In 2003, Brazier appeared in Celebrity Wife Swap with then-girlfriend Jade Goody, opposite Charles Ingram. In July 2004, Brazier appeared as a contestant on the Living TV programme I'm Famous and Frightened!, and in September 2004 won the Channel 5 reality TV show The Farm.

Brazier hosted The X Factor Live Tour in venues all over the United Kingdom and Ireland from 2005 to 2010.

In 2006, Brazier presented the revival of the CITV programme Finders Keepers. Brazier was a panellist on the now defunct ITV talk show Loose @5.30!, a spin-off of Loose Women and has also appeared in The Match and Celebrity Soccer Six on Sky One, where he played for England, as well as appearing on Call Me a Cabbie with Carol Thatcher and Janet Street-Porter. Brazier has also been a This Morning "showbiz" presenter.

In November 2006, Brazier joined the presenting team of ITV2's I'm a Celebrity...Get Me Out of Here! NOW! with Kelly Osbourne in Australia and Mark Durden-Smith hosting at the London Studios. On 16 December 2006, Brazier was a guest reporter on The X Factor final live from contestant Ray Quinn's home town of Liverpool, and live from contestants Same Difference's home town of Portsmouth on 15 December 2007. He was the guest reporter at JLS's home town on 13 December 2008 and at Stacey Solomon's home town of Dagenham on 12 December 2009.

In 2010, Brazier was a celebrity guest team captain on What Do Kids Know? with Rufus Hound, Joe Swash and Sara Cox on Watch, and on 17 December 2010, Brazier presented a documentary, My Brother and Me, which was broadcast on BBC Three. He also appeared on a celebrity special of Total Wipeout and an episode of Mongrels.

From 9 January to 13 March 2011, Brazier participated in the sixth series of the ice skating show Dancing on Ice, with professional female Canadian ice skater Isabelle Gauthier. He was in the bottom two three times: in week two against cricketer Dominic Cork, and in week five against Kerry Katona. In week 10, Brazier and Gauthier were eliminated after the judges votes to save Sam Attwater and his skating partner Brianne Delcourt. From August until December 2011, Brazier co-presented OK! TV on Channel 5 with Jenny Frost.

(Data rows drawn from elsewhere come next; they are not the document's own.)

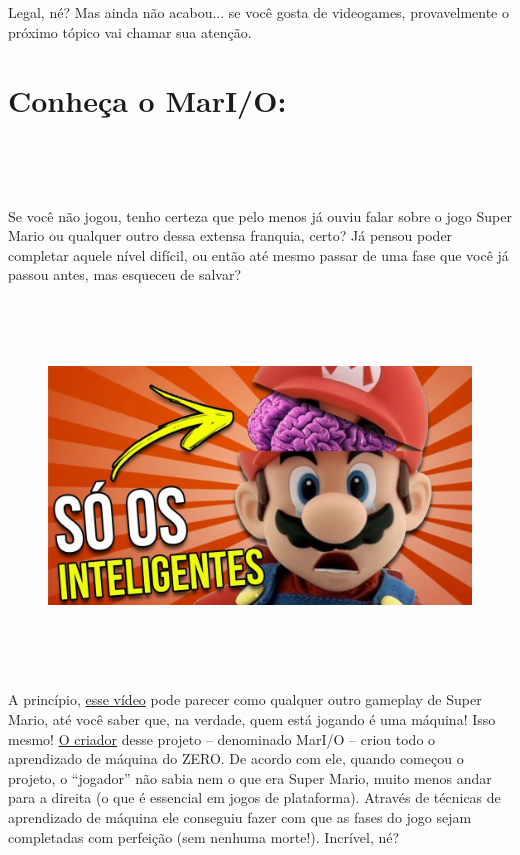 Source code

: \documentclass[12pt]{article}
\begin{document}
Legal, né? Mas ainda não acabou... se você gosta de
videogames, provavelmente o próximo tópico vai chamar sua atenção.
           \section*{\centering \textbf{Conheça o MarI/O:}}\label{sec:MarI/O}
\

\

Se você não jogou, tenho certeza que pelo menos já ouviu falar sobre o
jogo Super Mario ou qualquer outro dessa extensa franquia, certo?
Já pensou poder completar aquele nível difícil, ou então até mesmo
passar de uma fase que você já passou antes, mas esqueceu de
salvar?

\

\


            \begin{figure}[ht]
            \label{fig:classificação}
            \centering
            \includegraphics[scale=0.3]{ldo-2.jpg}               
            \end{figure}
            
\

\


A princípio, \href{https://www.youtube.com/watch?v=qv6UVOQ0F44}{esse vídeo} pode parecer como qualquer outro gameplay de Super Mario, até você saber que, na verdade, quem está jogando é uma
máquina! Isso mesmo! \href{https://www.youtube.com/channel/UC8aG3LDTDwNR1UQhSn9uVrw}{O criador} desse projeto – denominado MarI/O –
criou todo o aprendizado de máquina do ZERO. De acordo com ele,
quando começou o projeto, o “jogador” não sabia nem o que era Super
Mario, muito menos andar para a direita (o que é essencial em jogos de
plataforma). Através de técnicas de aprendizado de máquina ele
conseguiu fazer com que as fases do jogo sejam completadas com
perfeição (sem nenhuma morte!). Incrível, né?
           
\end{document}
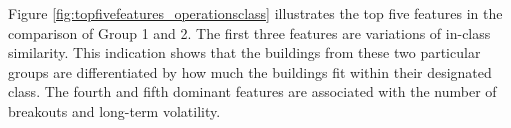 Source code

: Figure \ref{fig:topfivefeatures_operationsclass} illustrates the top five features in the comparison of Group 1 and 2. The first three features are variations of in-class similarity. This indication shows that the buildings from these two particular groups are differentiated by how much the buildings fit within their designated class. The fourth and fifth dominant features are associated with the number of breakouts and long-term volatility. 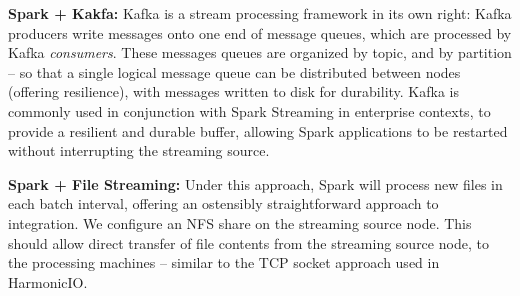 \documentclass[conference]{IEEEtran}
\begin{document}
\textbf{Spark + Kakfa:} Kafka is a stream processing framework in its own right: Kafka producers write messages onto one end of message queues, which are processed by Kafka \emph{consumers}. These messages queues are organized by topic, and by partition -- so that a single logical message queue can be distributed between nodes (offering resilience), with messages written to disk for durability. Kafka is commonly used in conjunction with Spark Streaming in enterprise contexts, to provide a resilient and durable buffer, allowing Spark applications to be restarted without interrupting the streaming source.  

\textbf{Spark + File Streaming:} Under this approach, Spark will process new files in each batch interval, offering an ostensibly straightforward approach to integration. 
We configure an NFS share on the streaming source node. This should allow direct transfer of file contents from the streaming source node, to the processing machines -- similar to the TCP socket approach used in HarmonicIO. 




\end{document}
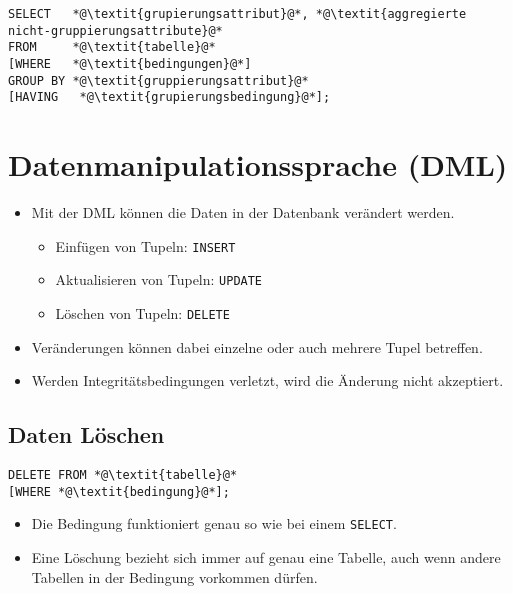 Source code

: \documentclass[a4paper, 11pt, accentcolor = tud3b]{tudreport}
\begin{document}
            	\begin{lstlisting}
SELECT   *@\textit{grupierungsattribut}@*, *@\textit{aggregierte nicht-gruppierungsattribute}@*
FROM     *@\textit{tabelle}@*
[WHERE   *@\textit{bedingungen}@*]
GROUP BY *@\textit{gruppierungsattribut}@*
[HAVING   *@\textit{grupierungsbedingung}@*];
            	\end{lstlisting}

        \section{Datenmanipulationssprache (DML)} %
            \begin{itemize}
            	\item Mit der DML können die Daten in der Datenbank verändert werden.
            		\begin{itemize}
            			\item Einfügen von Tupeln: \lstinline|INSERT|
            			\item Aktualisieren von Tupeln: \lstinline|UPDATE|
            			\item Löschen von Tupeln: \lstinline|DELETE|
            		\end{itemize}
            	\item Veränderungen können dabei einzelne oder auch mehrere Tupel betreffen.
            	\item Werden Integritätsbedingungen verletzt, wird die Änderung nicht akzeptiert.
            \end{itemize}

            \subsection{Daten Löschen} %
                \begin{lstlisting}
DELETE FROM *@\textit{tabelle}@*
[WHERE *@\textit{bedingung}@*];
                \end{lstlisting}
                
                \begin{itemize}
                	\item Die Bedingung funktioniert genau so wie bei einem \lstinline|SELECT|.
                	\item Eine Löschung bezieht sich immer auf genau eine Tabelle, auch wenn andere Tabellen in der Bedingung vorkommen dürfen.
                \end{itemize}
\end{document}
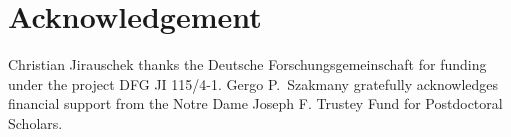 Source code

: \documentclass[journal]{IEEEtran}
\begin{document}
%
%
\section*{Acknowledgement}
%
%
Christian Jirauschek thanks the Deutsche Forschungsgemeinschaft for funding under the project DFG JI 115/4-1.
Gergo P.~Szakmany gratefully acknowledges financial support from the Notre Dame Joseph F. Trustey Fund for Postdoctoral Scholars.

%


\end{document}
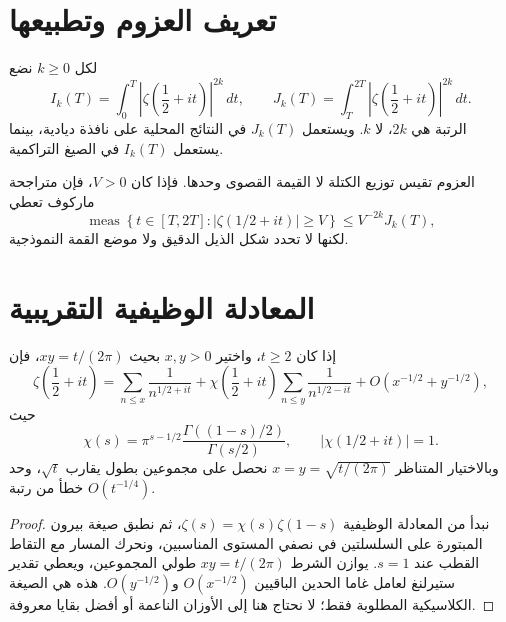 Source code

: \section{تعريف العزوم وتطبيعها}

\begin{definition}
\label{def:ch22-continuous-moment}
\provedhere
لكل \(k\ge0\) نضع
\[
I_k(T)=\int_0^T\left|\zeta\!\left(\frac12+it\right)\right|^{2k}\,dt,
\qquad
J_k(T)=\int_T^{2T}\left|\zeta\!\left(\frac12+it\right)\right|^{2k}\,dt.
\]
الرتبة هي \(2k\)، لا \(k\). ويستعمل \(J_k(T)\) في النتائج المحلية على نافذة ديادية، بينما يستعمل \(I_k(T)\) في الصيغ التراكمية.
\end{definition}

العزوم تقيس توزيع الكتلة لا القيمة القصوى وحدها. فإذا كان \(V>0\)، فإن متراجحة ماركوف تعطي
\[
\operatorname{meas}\left\{t\in[T,2T]:|\zeta(1/2+it)|\ge V\right\}
\le V^{-2k}J_k(T),
\]
لكنها لا تحدد شكل الذيل الدقيق ولا موضع القمة النموذجية.

\section{المعادلة الوظيفية التقريبية}

\begin{proposition}
\label{prop:ch22-afe}
\provedhere
إذا كان \(t\ge2\)، واختير \(x,y>0\) بحيث \(xy=t/(2\pi)\)، فإن
\[
\zeta\!\left(\frac12+it\right)
=
\sum_{n\le x}\frac1{n^{1/2+it}}
+
\chi\!\left(\frac12+it\right)
\sum_{n\le y}\frac1{n^{1/2-it}}
+O\!\left(x^{-1/2}+y^{-1/2}\right),
\]
حيث
\[
\chi(s)=\pi^{s-1/2}\frac{\Gamma((1-s)/2)}{\Gamma(s/2)},
\qquad |\chi(1/2+it)|=1.
\]
وبالاختيار المتناظر \(x=y=\sqrt{t/(2\pi)}\) نحصل على مجموعين بطول يقارب \(\sqrt t\)، وحد خطأ من رتبة \(O(t^{-1/4})\).
\end{proposition}

\begin{proof}
نبدأ من المعادلة الوظيفية \(\zeta(s)=\chi(s)\zeta(1-s)\)، ثم نطبق صيغة بيرون المبتورة على السلسلتين في نصفي المستوى المناسبين، ونحرك المسار مع التقاط القطب عند \(s=1\). يوازن الشرط \(xy=t/(2\pi)\) طولي المجموعين، ويعطي تقدير ستيرلنغ لعامل غاما الحدين الباقيين \(O(x^{-1/2})\) و\(O(y^{-1/2})\). هذه هي الصيغة الكلاسيكية المطلوبة فقط؛ لا نحتاج هنا إلى الأوزان الناعمة أو أفضل بقايا معروفة.
\end{proof}

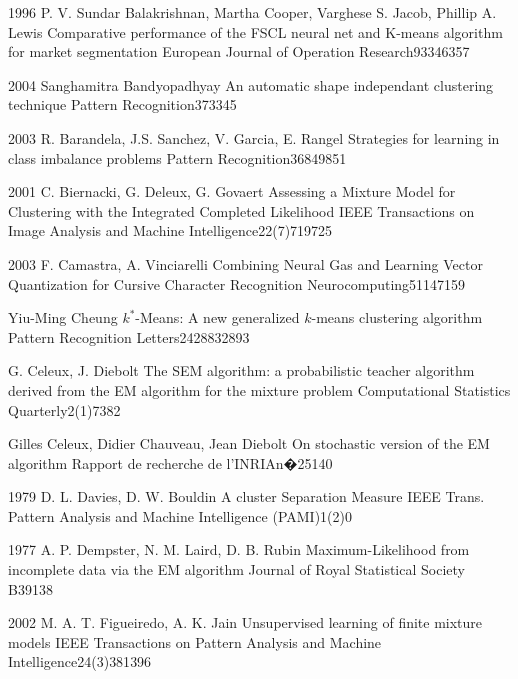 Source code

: 
 {1996} {P. V. Sundar Balakrishnan, Martha Cooper, Varghese S. Jacob, Phillip A. Lewis}
{Comparative performance of the FSCL neural net and K-means algorithm for market segmentation}
{European Journal of Operation Research}{93}{346}{357}

 {2004} {Sanghamitra Bandyopadhyay}
{An automatic shape independant clustering technique}
{Pattern Recognition}{37}{33}{45}

 {2003} {R. Barandela, J.S. Sanchez, V. Garcia, E. Rangel}
{Strategies for learning in class imbalance problems}
{Pattern Recognition}{36}{849}{851}

 {2001} {C. Biernacki, G. Deleux, G. Govaert}
{Assessing a Mixture Model for Clustering with the Integrated Completed Likelihood}
{IEEE Transactions on Image Analysis and Machine Intelligence}{22(7)}{719}{725}

 {2003} {F. Camastra, A. Vinciarelli}
{Combining Neural Gas and Learning Vector Quantization for Cursive Character Recognition}
{Neurocomputing}{51}{147}{159}

 {Yiu-Ming Cheung}
{$k^*$-Means: A new generalized $k$-means clustering algorithm}
{Pattern Recognition Letters}{24}{2883}{2893}

 {G. Celeux, J. Diebolt}
{The SEM algorithm: a probabilistic teacher algorithm derived from the EM algorithm for the mixture problem}
{Computational Statistics Quarterly}{2(1)}{73}{82}

 {Gilles Celeux, Didier Chauveau, Jean Diebolt}
{On stochastic version of the EM algorithm}
{Rapport de recherche de l'INRIA}{n�2514}{0}{}

 {1979} {D. L. Davies, D. W. Bouldin}
{A cluster Separation Measure}
{IEEE Trans. Pattern Analysis and Machine Intelligence (PAMI)}{1(2)}{0}{}

 {1977} {A. P. Dempster, N. M. Laird, D. B. Rubin}
{Maximum-Likelihood from incomplete data via the EM algorithm}
{Journal of Royal Statistical Society B}{39}{1}{38}

 {2002} {M. A. T. Figueiredo, A. K. Jain}
{Unsupervised learning of finite mixture models}
{IEEE Transactions on Pattern Analysis and Machine Intelligence}{24(3)}{381}{396}

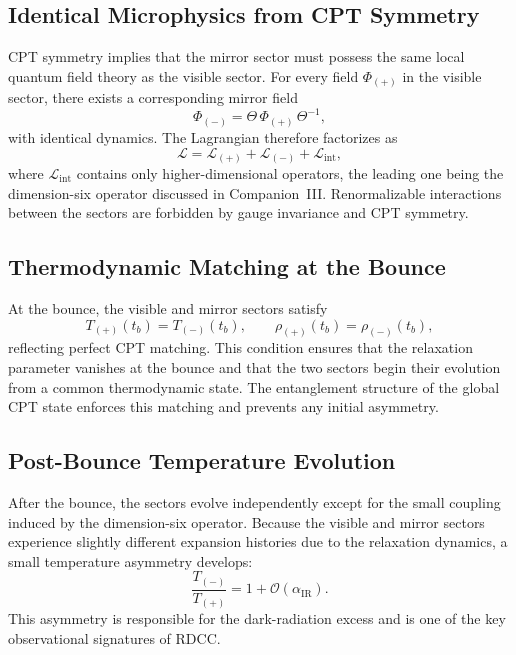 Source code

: \documentclass[11pt,a4paper]{article}
\begin{document}
\subsection{Identical Microphysics from CPT Symmetry}

CPT symmetry implies that the mirror sector must possess the same local quantum field theory as the visible sector. For every field $\Phi_{(+)}$ in the visible sector, there exists a corresponding mirror field
\begin{equation}
    \Phi_{(-)} = \Theta\,\Phi_{(+)}\,\Theta^{-1},
\end{equation}
with identical dynamics. The Lagrangian therefore factorizes as
\begin{equation}
    \mathcal{L} = \mathcal{L}_{(+)} + \mathcal{L}_{(-)} + \mathcal{L}_{\mathrm{int}},
\end{equation}
where $\mathcal{L}_{\mathrm{int}}$ contains only higher-dimensional operators, the leading one being the dimension-six operator discussed in Companion~III. Renormalizable interactions between the sectors are forbidden by gauge invariance and CPT symmetry.

\subsection{Thermodynamic Matching at the Bounce}

At the bounce, the visible and mirror sectors satisfy
\begin{equation}
    T_{(+)}(t_b) = T_{(-)}(t_b), \qquad
    \rho_{(+)}(t_b) = \rho_{(-)}(t_b),
\end{equation}
reflecting perfect CPT matching. This condition ensures that the relaxation parameter vanishes at the bounce and that the two sectors begin their evolution from a common thermodynamic state. The entanglement structure of the global CPT state enforces this matching and prevents any initial asymmetry.

\subsection{Post-Bounce Temperature Evolution}

After the bounce, the sectors evolve independently except for the small coupling induced by the dimension-six operator. Because the visible and mirror sectors experience slightly different expansion histories due to the relaxation dynamics, a small temperature asymmetry develops:
\begin{equation}
    \frac{T_{(-)}}{T_{(+)}} = 1 + \mathcal{O}(\alpha_{\mathrm{IR}}).
\end{equation}
This asymmetry is responsible for the dark-radiation excess and is one of the key observational signatures of RDCC.
\end{document}
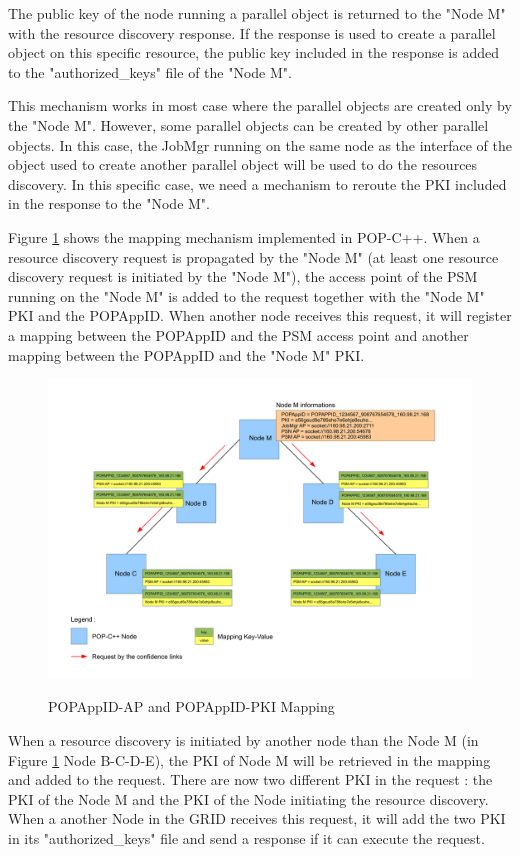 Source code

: The public key of the node running a parallel object is returned to the "Node M" with the resource discovery response. If the response is used to create a parallel object on this specific resource, the public key included in the response is added to the "authorized\_keys" file of the "Node M".\s

This mechanism works in most case where the parallel objects are created only by the "Node M". However, some parallel objects can be created by other parallel objects. In this case, the JobMgr running on the same node as the interface of the object used to create another parallel object will be used to do the resources discovery. In this specific case, we need a mechanism to reroute the PKI included in the response to the "Node M".\s

Figure \ref{fig:ap_mapping} shows the mapping mechanism implemented in POP-C++. When a resource discovery request is propagated by the "Node M" (at least one resource discovery request is initiated by the "Node M"), the access point of the PSM running on the "Node M" is added to the request together with the "Node M" PKI and the POPAppID. When another node receives this request, it will register a mapping between the POPAppID and the PSM access point and another mapping between the POPAppID and the "Node M" PKI. \s

\begin{figure}[ht]
	\caption{POPAppID-AP and POPAppID-PKI Mapping}
  	\centering
	\includegraphics[width=1.0\textwidth]{../ap_mapping.pdf}
	\label{fig:ap_mapping}
\end{figure}


When a resource discovery is initiated by another node than the Node M (in Figure \ref{fig:ap_mapping} Node B-C-D-E), the PKI of Node M will be retrieved in the mapping and added to the request. There are now two different PKI in the request : the PKI of the Node M and the PKI of the Node initiating the resource discovery. When a another Node in the GRID receives this request, it will add the two PKI in its "authorized\_keys" file and send a response if it can execute the request.\s

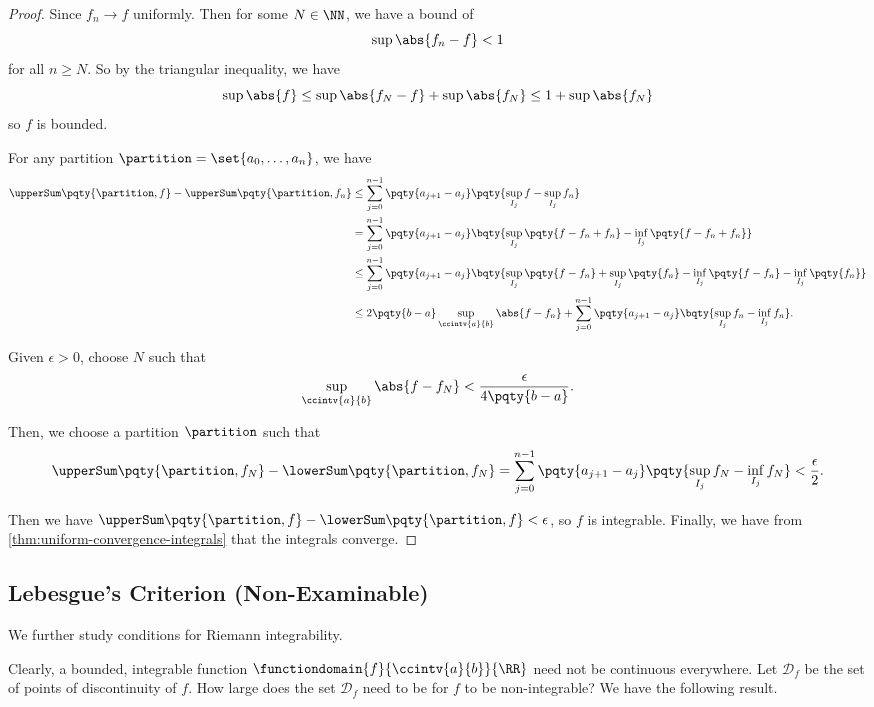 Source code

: \begin{proof}
    Since \(f_n \to f\) uniformly. Then for some \(N \in \NN\), we have a bound of
    \[
        \sup \abs{f_n - f} < 1
    \]
    for all \(n \geq N\). So by the triangular inequality, we have
    \[
        \sup \abs{f} \leq \sup \abs{f_N - f} + \sup \abs{f_N} \leq 1 + \sup \abs{f_N}
    \]
    so \(f\) is bounded.

    For any partition \(\partition = \set{a_0, \ldots, a_n}\), we have
    \begin{align*}
        \upperSum\pqty{\partition, f} - \upperSum\pqty{\partition, f_n} &\leq \sum_{j = 0}^{n - 1} \pqty{a_{j + 1} - a_j} \pqty{\sup_{I_j} f - \sup_{I_j} f_n} \\
        &= \sum_{j = 0}^{n - 1} \pqty{a_{j + 1} - a_j} \bqty{\sup_{I_j} \pqty{f - f_n + f_n} - \inf_{I_j} \pqty{f - f_n + f_n}} \\
        &\leq \sum_{j = 0}^{n - 1} \pqty{a_{j + 1} - a_j} \bqty{\sup_{I_j} \pqty{f - f_n} + \sup_{I_j} \pqty{f_n} - \inf_{I_j} \pqty{f - f_n} - \inf_{I_j} \pqty{f_n}} \\
        &\leq 2 \pqty{b - a} \sup_{\ccintv{a}{b}} \abs{f - f_n} + \sum_{j = 0}^{n - 1} \pqty{a_{j + 1} - a_j} \bqty{\sup_{I_j} f_n - \inf_{I_j} f_n}.
    \end{align*}

    Given \(\epsilon > 0\), choose \(N\) such that
    \[
        \sup_{\ccintv{a}{b}} \abs{f - f_N} < \frac{\epsilon}{4 \pqty{b - a}}.
    \]

    Then, we choose a partition \(\partition\) such that
    \[
        \upperSum\pqty{\partition, f_N} - \lowerSum\pqty{\partition, f_N} = \sum_{j = 0}^{n - 1} \pqty{a_{j + 1} - a_j} \pqty{\sup_{I_j} f_N - \inf_{I_j} f_N} < \frac{\epsilon}{2}.
    \]  

    Then we have \(\upperSum\pqty{\partition, f} - \lowerSum\pqty{\partition, f} < \epsilon\), so \(f\) is integrable. Finally, we have from \autoref{thm:uniform-convergence-integrals} that the integrals converge.
\end{proof}

\subsection{Lebesgue's Criterion (Non-Examinable)}

\small

We further study conditions for Riemann integrability.

Clearly, a bounded, integrable function \(\functiondomain{f}{\ccintv{a}{b}}{\RR}\) need not be continuous everywhere. Let \(\mathcal{D}_f\) be the set of points of discontinuity of \(f\). How large does the set \(\mathcal{D}_f\) need to be for \(f\) to be non-integrable? We have the following result.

Brazier is a guest presenter for ITV lifestyle show Sunday Scoop and also has regular stints on the daytime series This Morning. Brazier is an ambassador for People's Postcode Lottery. Brazier also writes a column in the Daily Mirror on a weekly basis.

In 2019, Brazier appeared on the Channel 4 quasi-military training show Celebrity SAS: Who Dares Wins. In 2020, Brazier was a contestant on the fifteenth series of Celebrity MasterChef.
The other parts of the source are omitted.